I know that sounds a bit too grand and a bit exaggerated, but it’s true. I’ve always loved reading, usually getting books from the library or from the a paperback book exchange in town (which, sadly, is now defunct), but lately I’ve been reading e-books and gradually, imperceptibly, reading lost the magic it once held for me.
But picking up The Year of Reading Dangerously, thumbing through the pages, going back to revisit passages, and carrying it around with me everywhere I went, thankfully, blissfully, and surprisingly brought the magic back.
I’ve always been a reader and have always had a book on hand, if I had a minute or an hour, I would read it. I would devour books. When I transitioned to reading on my tablet, that all stopped.
I didn’t carry my tablet with me everywhere (if I lose a book, no big deal, someone gets to read a great book and I’m only a few bucks out of pocket. If I lose my tablet, pretty big deal, someone gets to read all of my personal information and I’m out a few hundred bucks out of pocket), I didn’t even read it in those brief snatches of time in the house because it wasn’t a matter of just picking it up and flipping to the current page and reading a sentence or two, I had to turn the thing on, wait for it to boot up…you get the picture.
So reading a book, a printed book, was magical for me, I was euphoric! I carried it with me everywhere, I read in brief spurts and marathon sessions. It was bliss. Not only did I immensely enjoy reading a real, pages-between-two-covers book, it was a book about books! Ahhhhhh, bibliophile nirvana.
I was walking on air. And I started my own list of books (most of them the printed variety, though I will still download some to my tablet because it is convenient and I can download eBooks for free from my library) to begin reading. Ironically, the first book is an eBook, The Hitchhiker’s Guide to the Galaxy (though I think that both Andy Miller and Douglas Adams would approve of this, given the nature of the book).
So though I didn’t ‘resolve’ to read more, I am reading more. And I aim to keep reading more throughout 2015 (and beyond), including a whole lot of books, “the greats”, that I’ve been meaning to read that I just didn’t have time for.
Of course I have time for them. I just have to make it. And I will make the time because the magic is back and I know it’s worth it.
Reading The Year of Reading Dangerously also inspired me to write. To go from being an aspiring writer to just being a writer.
First rule of writing: to be a writer, one must write.
So I started a journal (on January 1, coincidence? I think so, but maybe not, who knows, our subconsciouses do weird things). I have thought about starting up a journal plenty of times. I’ve even recommended it on MyCuppaJo’s Facebook page. I knew there was value in journaling and just writing out my thoughts, yet I never did it.
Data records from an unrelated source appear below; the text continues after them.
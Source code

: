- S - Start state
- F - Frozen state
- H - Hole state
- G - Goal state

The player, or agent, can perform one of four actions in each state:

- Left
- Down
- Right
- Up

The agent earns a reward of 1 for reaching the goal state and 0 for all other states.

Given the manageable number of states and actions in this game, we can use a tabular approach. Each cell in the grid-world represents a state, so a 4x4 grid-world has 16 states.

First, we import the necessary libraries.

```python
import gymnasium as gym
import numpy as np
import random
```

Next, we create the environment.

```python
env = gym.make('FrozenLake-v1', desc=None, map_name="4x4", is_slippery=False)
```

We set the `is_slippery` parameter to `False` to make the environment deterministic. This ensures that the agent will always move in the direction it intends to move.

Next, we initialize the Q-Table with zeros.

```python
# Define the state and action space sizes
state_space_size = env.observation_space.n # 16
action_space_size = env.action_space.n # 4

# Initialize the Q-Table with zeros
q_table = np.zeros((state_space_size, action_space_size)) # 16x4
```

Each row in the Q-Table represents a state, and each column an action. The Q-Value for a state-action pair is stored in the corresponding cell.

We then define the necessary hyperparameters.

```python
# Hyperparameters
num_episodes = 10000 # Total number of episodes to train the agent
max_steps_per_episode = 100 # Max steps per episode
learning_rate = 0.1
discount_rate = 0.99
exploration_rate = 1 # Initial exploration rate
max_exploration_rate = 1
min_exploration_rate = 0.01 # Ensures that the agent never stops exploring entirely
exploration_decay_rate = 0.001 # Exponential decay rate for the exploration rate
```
You’d think, with all the freakin’ thinking that I do (much of it about writing), that I’d have a freakin’ journal.
But nope, all my thoughts just stayed stuck in my head, keeping me up at night, distracting me from all the things I needed to do. I did keep notebooks where I’d annotate textbooks and things I’d learned about pain science or neuroscience or fitness or nutrition off the web, but they were notes, not my thoughts, they’re a notebook, not a journal.
(These notebooks are in the guise of a journal, however. I had so many of the damn things, as I’ve intended on starting up a journal in earnest for quite some time and thus kept purchasing them or receiving them as gifts. But since I never actually wrote anything personal, anything journalish, they all sat empty until one day I figured I’d fill them with words to fulfill their purpose of being a place to put down words. I started my notebooking with a nice, leather bound journal I’d had for only 8 years or so, filling the delicate lines with my ‘pain book’ notes, the notes I intend to refer to when I write the book on chronic pain I’ve been thinking about writing.)
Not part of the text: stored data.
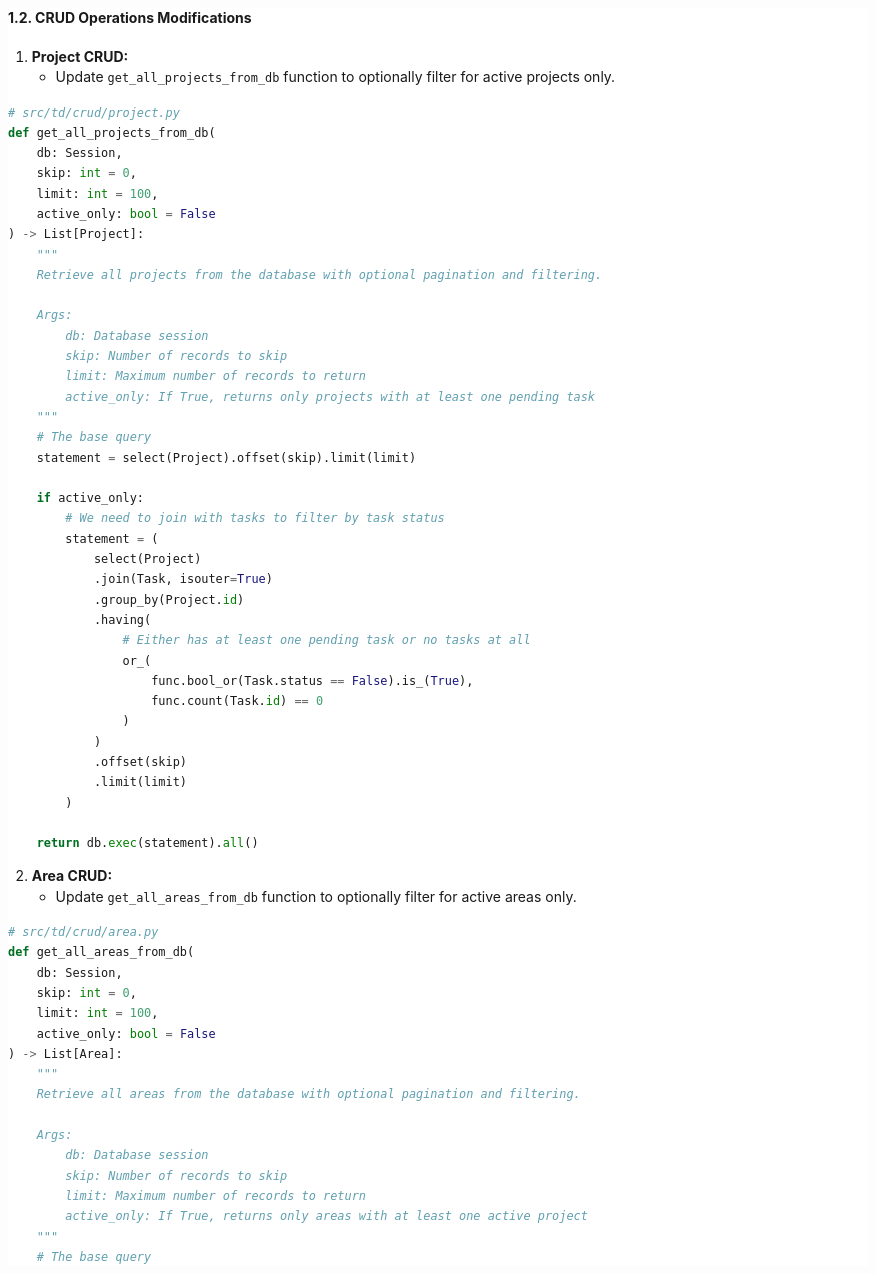 #### 1.2. CRUD Operations Modifications

1. **Project CRUD:**
   - Update `get_all_projects_from_db` function to optionally filter for active projects only.

```python
# src/td/crud/project.py
def get_all_projects_from_db(
    db: Session, 
    skip: int = 0, 
    limit: int = 100, 
    active_only: bool = False
) -> List[Project]:
    """
    Retrieve all projects from the database with optional pagination and filtering.
    
    Args:
        db: Database session
        skip: Number of records to skip
        limit: Maximum number of records to return
        active_only: If True, returns only projects with at least one pending task
    """
    # The base query
    statement = select(Project).offset(skip).limit(limit)
    
    if active_only:
        # We need to join with tasks to filter by task status
        statement = (
            select(Project)
            .join(Task, isouter=True)
            .group_by(Project.id)
            .having(
                # Either has at least one pending task or no tasks at all
                or_(
                    func.bool_or(Task.status == False).is_(True),
                    func.count(Task.id) == 0
                )
            )
            .offset(skip)
            .limit(limit)
        )
    
    return db.exec(statement).all()
```

2. **Area CRUD:**
   - Update `get_all_areas_from_db` function to optionally filter for active areas only.

```python
# src/td/crud/area.py
def get_all_areas_from_db(
    db: Session, 
    skip: int = 0, 
    limit: int = 100,
    active_only: bool = False
) -> List[Area]:
    """
    Retrieve all areas from the database with optional pagination and filtering.
    
    Args:
        db: Database session
        skip: Number of records to skip
        limit: Maximum number of records to return
        active_only: If True, returns only areas with at least one active project
    """
    # The base query
```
Writing in a journal is the best thing I could have started doing. It makes me wonder if the darkness of my injury and surgery and pain would have been lifted a little if I wrote out my thoughts at that time, rather than just thinking them.
But I won’t regret not having started back then, for regrets do us no good and it won’t change a damn thing. I have the chance to start now, so I am, and I’m happy.
So, although I didn’t resolve to, I’m writing more in 2015. And not the academic, science-laden writing I’ve been doing plenty of the last few years in grad school, but rather writing in my own narrative, telling my own story, bringing together all that I’ve learned and experienced and all that I hope for in my own words and my own style.
It’s scary as hell.
I’m still scared to death that someone will actually read it. But I’m also excited about the potential that someone might actually like it.